A Special Kind Of Fear – Syed Moazzam Hai

When bodies of dead women are dragged out of graves and desecrated, when people belonging to a minority community are burned to death and when children as young as two years are raped there should be no doubt left that ours is a sick society that will never be cured by normal measures of redemption.

On Friday December 5 a woman in Qureshi Chowk, Muzaffargarh was drenched in acid by five men belonging to a local feudal family when she was on her way home from the fields where she worked as daily wage earner. The ghairatmand men of the local feudal family were ‘displeased’ by the woman’s refusal for starting a relationship with them and by her resistance to the ensuing rape attempt by them. Sixty-five percent of the woman’s body was burnt in the attack. As usual the police were reported to be under pressure by the influentials of the area.

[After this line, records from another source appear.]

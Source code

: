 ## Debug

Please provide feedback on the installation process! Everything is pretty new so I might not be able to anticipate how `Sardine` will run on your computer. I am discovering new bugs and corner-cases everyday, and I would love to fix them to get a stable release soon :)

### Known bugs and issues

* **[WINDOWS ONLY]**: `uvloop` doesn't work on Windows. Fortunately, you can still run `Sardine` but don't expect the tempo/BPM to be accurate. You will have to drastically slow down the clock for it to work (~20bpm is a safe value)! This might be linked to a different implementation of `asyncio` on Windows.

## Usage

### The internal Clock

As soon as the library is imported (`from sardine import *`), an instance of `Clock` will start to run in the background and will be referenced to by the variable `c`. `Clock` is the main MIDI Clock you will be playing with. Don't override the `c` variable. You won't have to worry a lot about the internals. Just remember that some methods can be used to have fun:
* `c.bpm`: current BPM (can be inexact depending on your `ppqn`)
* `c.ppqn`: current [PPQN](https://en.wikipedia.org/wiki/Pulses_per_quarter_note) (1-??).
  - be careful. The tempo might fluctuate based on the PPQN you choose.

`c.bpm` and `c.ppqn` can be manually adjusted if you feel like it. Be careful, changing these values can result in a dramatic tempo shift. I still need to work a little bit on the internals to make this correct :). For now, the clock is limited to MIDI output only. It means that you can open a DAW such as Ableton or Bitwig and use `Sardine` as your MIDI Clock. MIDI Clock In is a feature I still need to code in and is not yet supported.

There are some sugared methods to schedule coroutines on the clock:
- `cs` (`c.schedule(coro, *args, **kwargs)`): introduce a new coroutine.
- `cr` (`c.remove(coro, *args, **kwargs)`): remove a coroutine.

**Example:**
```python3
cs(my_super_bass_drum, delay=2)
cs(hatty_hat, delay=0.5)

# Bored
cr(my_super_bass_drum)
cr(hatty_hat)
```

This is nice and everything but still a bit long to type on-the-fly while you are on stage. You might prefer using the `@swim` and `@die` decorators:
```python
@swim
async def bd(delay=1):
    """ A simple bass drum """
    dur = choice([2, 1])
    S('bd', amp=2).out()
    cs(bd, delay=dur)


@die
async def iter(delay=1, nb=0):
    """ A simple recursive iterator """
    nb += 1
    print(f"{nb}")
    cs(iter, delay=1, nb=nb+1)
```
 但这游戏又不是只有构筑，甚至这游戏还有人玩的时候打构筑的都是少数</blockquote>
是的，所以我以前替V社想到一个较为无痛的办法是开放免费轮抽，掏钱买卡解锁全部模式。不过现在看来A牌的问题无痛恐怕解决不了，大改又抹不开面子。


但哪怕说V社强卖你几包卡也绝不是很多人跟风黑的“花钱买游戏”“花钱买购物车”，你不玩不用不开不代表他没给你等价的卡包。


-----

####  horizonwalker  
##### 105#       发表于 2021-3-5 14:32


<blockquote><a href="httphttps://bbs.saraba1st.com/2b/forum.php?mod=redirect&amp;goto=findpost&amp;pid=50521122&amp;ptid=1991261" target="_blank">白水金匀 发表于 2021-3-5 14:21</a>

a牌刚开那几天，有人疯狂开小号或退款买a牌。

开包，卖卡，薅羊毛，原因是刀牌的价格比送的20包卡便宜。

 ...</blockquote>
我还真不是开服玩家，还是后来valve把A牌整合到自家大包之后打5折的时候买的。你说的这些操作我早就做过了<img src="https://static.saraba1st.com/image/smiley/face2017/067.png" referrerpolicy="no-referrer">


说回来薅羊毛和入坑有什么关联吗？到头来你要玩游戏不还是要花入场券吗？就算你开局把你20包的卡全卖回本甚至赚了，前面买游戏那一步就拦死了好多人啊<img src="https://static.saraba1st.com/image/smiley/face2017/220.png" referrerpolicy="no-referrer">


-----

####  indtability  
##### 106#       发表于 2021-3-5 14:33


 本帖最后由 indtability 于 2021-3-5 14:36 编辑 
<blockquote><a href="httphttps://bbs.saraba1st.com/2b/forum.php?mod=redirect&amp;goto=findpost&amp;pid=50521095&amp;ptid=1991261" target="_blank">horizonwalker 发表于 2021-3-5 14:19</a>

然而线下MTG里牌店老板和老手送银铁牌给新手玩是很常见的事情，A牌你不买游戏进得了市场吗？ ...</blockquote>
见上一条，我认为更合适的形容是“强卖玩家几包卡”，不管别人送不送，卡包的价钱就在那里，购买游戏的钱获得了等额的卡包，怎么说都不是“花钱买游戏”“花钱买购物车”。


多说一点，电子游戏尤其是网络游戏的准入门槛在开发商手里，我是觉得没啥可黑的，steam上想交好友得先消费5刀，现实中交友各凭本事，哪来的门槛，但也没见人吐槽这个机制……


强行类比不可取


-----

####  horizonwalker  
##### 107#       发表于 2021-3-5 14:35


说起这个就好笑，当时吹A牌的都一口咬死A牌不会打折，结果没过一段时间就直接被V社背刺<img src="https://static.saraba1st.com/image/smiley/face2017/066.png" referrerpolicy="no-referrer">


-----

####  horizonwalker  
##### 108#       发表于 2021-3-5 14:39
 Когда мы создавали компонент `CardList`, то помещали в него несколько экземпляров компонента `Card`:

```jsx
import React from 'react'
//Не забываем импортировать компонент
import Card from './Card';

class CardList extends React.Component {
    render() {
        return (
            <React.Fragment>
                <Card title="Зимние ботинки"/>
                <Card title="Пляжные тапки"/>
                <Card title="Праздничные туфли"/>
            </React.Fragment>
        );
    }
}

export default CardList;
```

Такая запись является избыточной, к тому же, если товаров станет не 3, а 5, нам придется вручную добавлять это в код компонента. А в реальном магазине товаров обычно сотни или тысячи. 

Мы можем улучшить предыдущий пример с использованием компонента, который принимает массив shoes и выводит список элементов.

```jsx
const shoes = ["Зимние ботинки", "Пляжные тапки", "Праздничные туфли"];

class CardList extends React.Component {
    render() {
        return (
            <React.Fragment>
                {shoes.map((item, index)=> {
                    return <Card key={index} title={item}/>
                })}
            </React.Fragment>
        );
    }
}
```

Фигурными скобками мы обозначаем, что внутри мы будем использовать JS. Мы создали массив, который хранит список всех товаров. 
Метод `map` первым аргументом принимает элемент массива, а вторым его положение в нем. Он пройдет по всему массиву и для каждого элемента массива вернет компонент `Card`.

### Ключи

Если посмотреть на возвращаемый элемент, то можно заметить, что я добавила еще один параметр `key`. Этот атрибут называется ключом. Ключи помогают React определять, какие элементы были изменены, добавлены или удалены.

We have become immune to such routine news and are now duly accustomed to the follow-up regimen. Such news reports are followed by the ‘notice taking’ and ‘visiting the victims or their families’ spectacle by the rulers, followed by (transitory) suspension of a few low-ranking police personnel, followed by weak FIRs, followed by the arrest of the criminals, intimidation of the victims and victims’ families, pressure by the ‘influentials’, hiring of expensive lawyers by the criminals and then an unending, painful rigmarole of ‘law;. This whole farce usually culminates in the eventual honourable release of the criminals.

We perpetually cry and decry our worsening image internationally. Our treatment of minorities, women and children is contributing heftily to our image deficit. A report in June 2014 by Minority Rights Group International (MRG) found Pakistan to be one of the world’s most dangerous countries for religious minorities. Pakistan was also ranked 141among 142 countries in the annual Global Gender Gap Report published in October 2014 by the World Economic Forum (WEF), which put Pakistan in the second last position for gender equality.

During the 67 years of our professed independence – six provincial and three federal governments of the PML and five provincial and four federal governments of the PPP – the conditions for the lives of ordinary Pakistanis particularly the minorities, women and children have kept worsening. With such a track record we would probably need another 67 years to have a seemingly normal and relatively safe human society for the most vulnerable among us.

All we need is to sow ‘fear’ deep down in the murky muddy hearts and minds of the possible perpetrators of crimes against minorities, women and children. Our parliamentarians have recently shown remarkable unity in safeguarding what they call democracy, since nearly all of them (including those who deem burying women alive as their proud culture) proclaim to be the champions of the rights of the people of this country including of course the minorities, women and children.

These parliamentarians should pass legislation to form a federal rapid action force empowered to act in all provinces at the calls and news of distress faced by minorities, women and children. The rapid action force should be headed by honest and smart senior police or Rangers officers to be appointed by the Supreme Court and comprising the best police commandos from all provinces. That force should work under a vigilante panel of well-reputed senior retired judges.

Accompanying that force should be speedy trial courts to be headed by judges whose identities should be kept anonymous. These proposed speedy trial courts should be empowered to award special sentences. DNA evidence should be used in rape cases.

The speedy trial courts should be mandated to announce their verdict in three weeks. The sentences should be carried out in the fourth week. The rapid action force and speedy courts should be a wholly independent entity and must be endowed with powers to utilise relevant federal and provincial government departments for help when and where needed. This will be crucial to enable them to act against any criminal of any size and influence.

The above mentioned measures and their application would help create the needed fear factor for possible perpetrators. Only that fear can save our minorities, women and children.